▶ WHAT YOU SHOULD DO
When responding, copy every record below exactly as it appears.

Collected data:
------------------------------------------------------------------------

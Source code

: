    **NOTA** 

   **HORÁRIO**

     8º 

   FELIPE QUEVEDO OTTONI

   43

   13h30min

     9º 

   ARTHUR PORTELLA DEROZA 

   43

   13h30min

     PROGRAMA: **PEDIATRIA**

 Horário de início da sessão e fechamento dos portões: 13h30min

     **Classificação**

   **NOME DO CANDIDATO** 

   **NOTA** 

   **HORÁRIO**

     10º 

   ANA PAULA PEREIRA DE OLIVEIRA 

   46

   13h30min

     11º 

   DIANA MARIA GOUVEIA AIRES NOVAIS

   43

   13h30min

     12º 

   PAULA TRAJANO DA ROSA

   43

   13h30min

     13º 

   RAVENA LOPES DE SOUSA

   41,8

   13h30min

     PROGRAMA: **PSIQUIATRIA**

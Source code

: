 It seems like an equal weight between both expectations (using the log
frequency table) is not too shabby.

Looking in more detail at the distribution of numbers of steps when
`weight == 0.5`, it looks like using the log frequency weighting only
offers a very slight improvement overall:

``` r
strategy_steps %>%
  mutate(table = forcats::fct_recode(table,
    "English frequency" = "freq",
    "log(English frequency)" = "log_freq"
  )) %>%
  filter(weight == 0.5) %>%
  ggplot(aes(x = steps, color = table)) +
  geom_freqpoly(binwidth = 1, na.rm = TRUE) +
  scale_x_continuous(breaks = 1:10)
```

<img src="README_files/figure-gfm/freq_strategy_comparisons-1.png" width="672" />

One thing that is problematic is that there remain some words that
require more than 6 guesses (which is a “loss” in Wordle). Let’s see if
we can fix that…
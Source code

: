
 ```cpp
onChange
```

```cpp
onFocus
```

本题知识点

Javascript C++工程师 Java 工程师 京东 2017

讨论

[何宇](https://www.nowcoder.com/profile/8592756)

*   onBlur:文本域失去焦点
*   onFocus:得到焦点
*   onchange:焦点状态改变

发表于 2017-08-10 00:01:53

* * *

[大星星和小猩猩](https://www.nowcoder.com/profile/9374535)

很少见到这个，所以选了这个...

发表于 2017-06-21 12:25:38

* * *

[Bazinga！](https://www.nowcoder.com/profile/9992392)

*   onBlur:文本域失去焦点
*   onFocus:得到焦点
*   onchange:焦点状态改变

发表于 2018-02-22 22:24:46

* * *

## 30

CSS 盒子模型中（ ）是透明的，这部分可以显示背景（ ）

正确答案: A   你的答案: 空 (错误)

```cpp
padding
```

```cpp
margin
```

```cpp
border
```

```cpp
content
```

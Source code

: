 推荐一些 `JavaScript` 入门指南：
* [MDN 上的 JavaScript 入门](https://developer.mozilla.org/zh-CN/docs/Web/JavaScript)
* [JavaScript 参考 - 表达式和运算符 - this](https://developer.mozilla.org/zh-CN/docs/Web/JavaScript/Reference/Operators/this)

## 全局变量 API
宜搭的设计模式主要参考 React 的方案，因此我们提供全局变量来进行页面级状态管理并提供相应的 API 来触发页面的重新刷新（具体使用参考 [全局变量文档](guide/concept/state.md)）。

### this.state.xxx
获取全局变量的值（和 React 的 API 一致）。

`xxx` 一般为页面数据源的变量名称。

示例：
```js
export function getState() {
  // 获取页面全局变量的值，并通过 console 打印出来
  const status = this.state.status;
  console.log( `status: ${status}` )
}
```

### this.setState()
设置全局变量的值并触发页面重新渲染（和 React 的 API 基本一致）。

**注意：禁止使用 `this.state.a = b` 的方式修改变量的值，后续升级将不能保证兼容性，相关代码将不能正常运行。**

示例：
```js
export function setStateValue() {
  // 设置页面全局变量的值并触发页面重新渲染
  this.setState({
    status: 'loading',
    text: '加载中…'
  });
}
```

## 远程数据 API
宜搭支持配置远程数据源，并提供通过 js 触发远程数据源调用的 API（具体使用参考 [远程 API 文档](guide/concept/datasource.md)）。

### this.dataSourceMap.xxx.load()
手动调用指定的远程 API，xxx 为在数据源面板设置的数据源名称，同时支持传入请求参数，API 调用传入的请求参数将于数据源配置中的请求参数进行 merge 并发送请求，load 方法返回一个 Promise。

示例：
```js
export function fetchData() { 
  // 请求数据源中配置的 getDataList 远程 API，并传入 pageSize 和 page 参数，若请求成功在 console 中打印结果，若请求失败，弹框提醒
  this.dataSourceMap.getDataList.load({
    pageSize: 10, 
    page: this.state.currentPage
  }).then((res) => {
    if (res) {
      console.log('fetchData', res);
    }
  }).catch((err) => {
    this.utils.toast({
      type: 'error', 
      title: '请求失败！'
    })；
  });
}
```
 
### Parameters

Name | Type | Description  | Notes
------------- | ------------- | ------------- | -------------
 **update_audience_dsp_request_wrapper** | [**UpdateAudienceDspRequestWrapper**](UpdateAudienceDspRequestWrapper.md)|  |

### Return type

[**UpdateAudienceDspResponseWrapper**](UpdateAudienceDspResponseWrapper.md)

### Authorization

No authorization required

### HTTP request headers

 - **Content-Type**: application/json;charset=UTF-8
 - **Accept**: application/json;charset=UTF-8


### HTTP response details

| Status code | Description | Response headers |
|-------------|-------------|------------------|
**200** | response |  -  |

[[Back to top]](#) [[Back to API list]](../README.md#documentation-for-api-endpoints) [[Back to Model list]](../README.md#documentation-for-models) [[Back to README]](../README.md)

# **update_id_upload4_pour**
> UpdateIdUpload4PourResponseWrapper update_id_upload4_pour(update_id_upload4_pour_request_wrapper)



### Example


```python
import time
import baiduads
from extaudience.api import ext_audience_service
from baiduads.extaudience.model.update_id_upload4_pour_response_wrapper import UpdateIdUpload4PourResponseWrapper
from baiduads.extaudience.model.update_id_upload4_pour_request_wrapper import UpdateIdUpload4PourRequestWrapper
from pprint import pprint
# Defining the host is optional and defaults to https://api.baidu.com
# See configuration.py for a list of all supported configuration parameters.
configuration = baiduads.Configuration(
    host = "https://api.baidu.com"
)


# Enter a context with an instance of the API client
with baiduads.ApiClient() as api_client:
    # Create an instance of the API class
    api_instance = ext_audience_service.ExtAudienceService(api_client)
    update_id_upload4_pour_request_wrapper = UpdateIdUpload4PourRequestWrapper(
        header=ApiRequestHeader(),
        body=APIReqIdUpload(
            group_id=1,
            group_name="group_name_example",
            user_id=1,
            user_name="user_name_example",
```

------------------------------------------------------------------------

▶ SOLUTION FOR THIS TASK
Source code

:    **NOTA** 

   **HORÁRIO**

     8º 

   FELIPE QUEVEDO OTTONI

   43

   13h30min

     9º 

   ARTHUR PORTELLA DEROZA 

   43

   13h30min

     PROGRAMA: **PEDIATRIA**

 Horário de início da sessão e fechamento dos portões: 13h30min

     **Classificação**

   **NOME DO CANDIDATO** 

   **NOTA** 

   **HORÁRIO**

     10º 

   ANA PAULA PEREIRA DE OLIVEIRA 

   46

   13h30min

     11º 

   DIANA MARIA GOUVEIA AIRES NOVAIS

   43

   13h30min

     12º 

   PAULA TRAJANO DA ROSA

   43

   13h30min

     13º 

   RAVENA LOPES DE SOUSA

   41,8

   13h30min

     PROGRAMA: **PSIQUIATRIA**

Source code

: It seems like an equal weight between both expectations (using the log
frequency table) is not too shabby.

Looking in more detail at the distribution of numbers of steps when
`weight == 0.5`, it looks like using the log frequency weighting only
offers a very slight improvement overall:

``` r
strategy_steps %>%
  mutate(table = forcats::fct_recode(table,
    "English frequency" = "freq",
    "log(English frequency)" = "log_freq"
  )) %>%
  filter(weight == 0.5) %>%
  ggplot(aes(x = steps, color = table)) +
  geom_freqpoly(binwidth = 1, na.rm = TRUE) +
  scale_x_continuous(breaks = 1:10)
```

<img src="README_files/figure-gfm/freq_strategy_comparisons-1.png" width="672" />

One thing that is problematic is that there remain some words that
require more than 6 guesses (which is a “loss” in Wordle). Let’s see if
we can fix that…
Source code

:
 ```cpp
onChange
```

```cpp
onFocus
```

本题知识点

Javascript C++工程师 Java 工程师 京东 2017

讨论

[何宇](https://www.nowcoder.com/profile/8592756)

*   onBlur:文本域失去焦点
*   onFocus:得到焦点
*   onchange:焦点状态改变

发表于 2017-08-10 00:01:53

* * *

[大星星和小猩猩](https://www.nowcoder.com/profile/9374535)

很少见到这个，所以选了这个...

发表于 2017-06-21 12:25:38

* * *

[Bazinga！](https://www.nowcoder.com/profile/9992392)

*   onBlur:文本域失去焦点
*   onFocus:得到焦点
*   onchange:焦点状态改变

发表于 2018-02-22 22:24:46

* * *

## 30

CSS 盒子模型中（ ）是透明的，这部分可以显示背景（ ）

正确答案: A   你的答案: 空 (错误)

```cpp
padding
```

```cpp
margin
```

```cpp
border
```

```cpp
content
```

Source code

: 推荐一些 `JavaScript` 入门指南：
* [MDN 上的 JavaScript 入门](https://developer.mozilla.org/zh-CN/docs/Web/JavaScript)
* [JavaScript 参考 - 表达式和运算符 - this](https://developer.mozilla.org/zh-CN/docs/Web/JavaScript/Reference/Operators/this)

## 全局变量 API
宜搭的设计模式主要参考 React 的方案，因此我们提供全局变量来进行页面级状态管理并提供相应的 API 来触发页面的重新刷新（具体使用参考 [全局变量文档](guide/concept/state.md)）。

### this.state.xxx
获取全局变量的值（和 React 的 API 一致）。

`xxx` 一般为页面数据源的变量名称。

示例：
```js
export function getState() {
  // 获取页面全局变量的值，并通过 console 打印出来
  const status = this.state.status;
  console.log( `status: ${status}` )
}
```

### this.setState()
设置全局变量的值并触发页面重新渲染（和 React 的 API 基本一致）。

**注意：禁止使用 `this.state.a = b` 的方式修改变量的值，后续升级将不能保证兼容性，相关代码将不能正常运行。**

示例：
```js
export function setStateValue() {
  // 设置页面全局变量的值并触发页面重新渲染
  this.setState({
    status: 'loading',
    text: '加载中…'
  });
}
```

## 远程数据 API
宜搭支持配置远程数据源，并提供通过 js 触发远程数据源调用的 API（具体使用参考 [远程 API 文档](guide/concept/datasource.md)）。

### this.dataSourceMap.xxx.load()
手动调用指定的远程 API，xxx 为在数据源面板设置的数据源名称，同时支持传入请求参数，API 调用传入的请求参数将于数据源配置中的请求参数进行 merge 并发送请求，load 方法返回一个 Promise。

示例：
```js
export function fetchData() { 
  // 请求数据源中配置的 getDataList 远程 API，并传入 pageSize 和 page 参数，若请求成功在 console 中打印结果，若请求失败，弹框提醒
  this.dataSourceMap.getDataList.load({
    pageSize: 10, 
    page: this.state.currentPage
  }).then((res) => {
    if (res) {
      console.log('fetchData', res);
    }
  }).catch((err) => {
    this.utils.toast({
      type: 'error', 
      title: '请求失败！'
    })；
  });
}
```
 
### Parameters

Name | Type | Description  | Notes
------------- | ------------- | ------------- | -------------
 **update_audience_dsp_request_wrapper** | [**UpdateAudienceDspRequestWrapper**](UpdateAudienceDspRequestWrapper.md)|  |

### Return type

[**UpdateAudienceDspResponseWrapper**](UpdateAudienceDspResponseWrapper.md)

### Authorization

No authorization required

### HTTP request headers

 - **Content-Type**: application/json;charset=UTF-8
 - **Accept**: application/json;charset=UTF-8


### HTTP response details

| Status code | Description | Response headers |
|-------------|-------------|------------------|
**200** | response |  -  |

[[Back to top]](#) [[Back to API list]](../README.md#documentation-for-api-endpoints) [[Back to Model list]](../README.md#documentation-for-models) [[Back to README]](../README.md)

# **update_id_upload4_pour**
> UpdateIdUpload4PourResponseWrapper update_id_upload4_pour(update_id_upload4_pour_request_wrapper)



### Example


```python
import time
import baiduads
from extaudience.api import ext_audience_service
from baiduads.extaudience.model.update_id_upload4_pour_response_wrapper import UpdateIdUpload4PourResponseWrapper
from baiduads.extaudience.model.update_id_upload4_pour_request_wrapper import UpdateIdUpload4PourRequestWrapper
from pprint import pprint
# Defining the host is optional and defaults to https://api.baidu.com
# See configuration.py for a list of all supported configuration parameters.
configuration = baiduads.Configuration(
    host = "https://api.baidu.com"
)


# Enter a context with an instance of the API client
with baiduads.ApiClient() as api_client:
    # Create an instance of the API class
    api_instance = ext_audience_service.ExtAudienceService(api_client)
    update_id_upload4_pour_request_wrapper = UpdateIdUpload4PourRequestWrapper(
        header=ApiRequestHeader(),
        body=APIReqIdUpload(
            group_id=1,
            group_name="group_name_example",
            user_id=1,
            user_name="user_name_example",
```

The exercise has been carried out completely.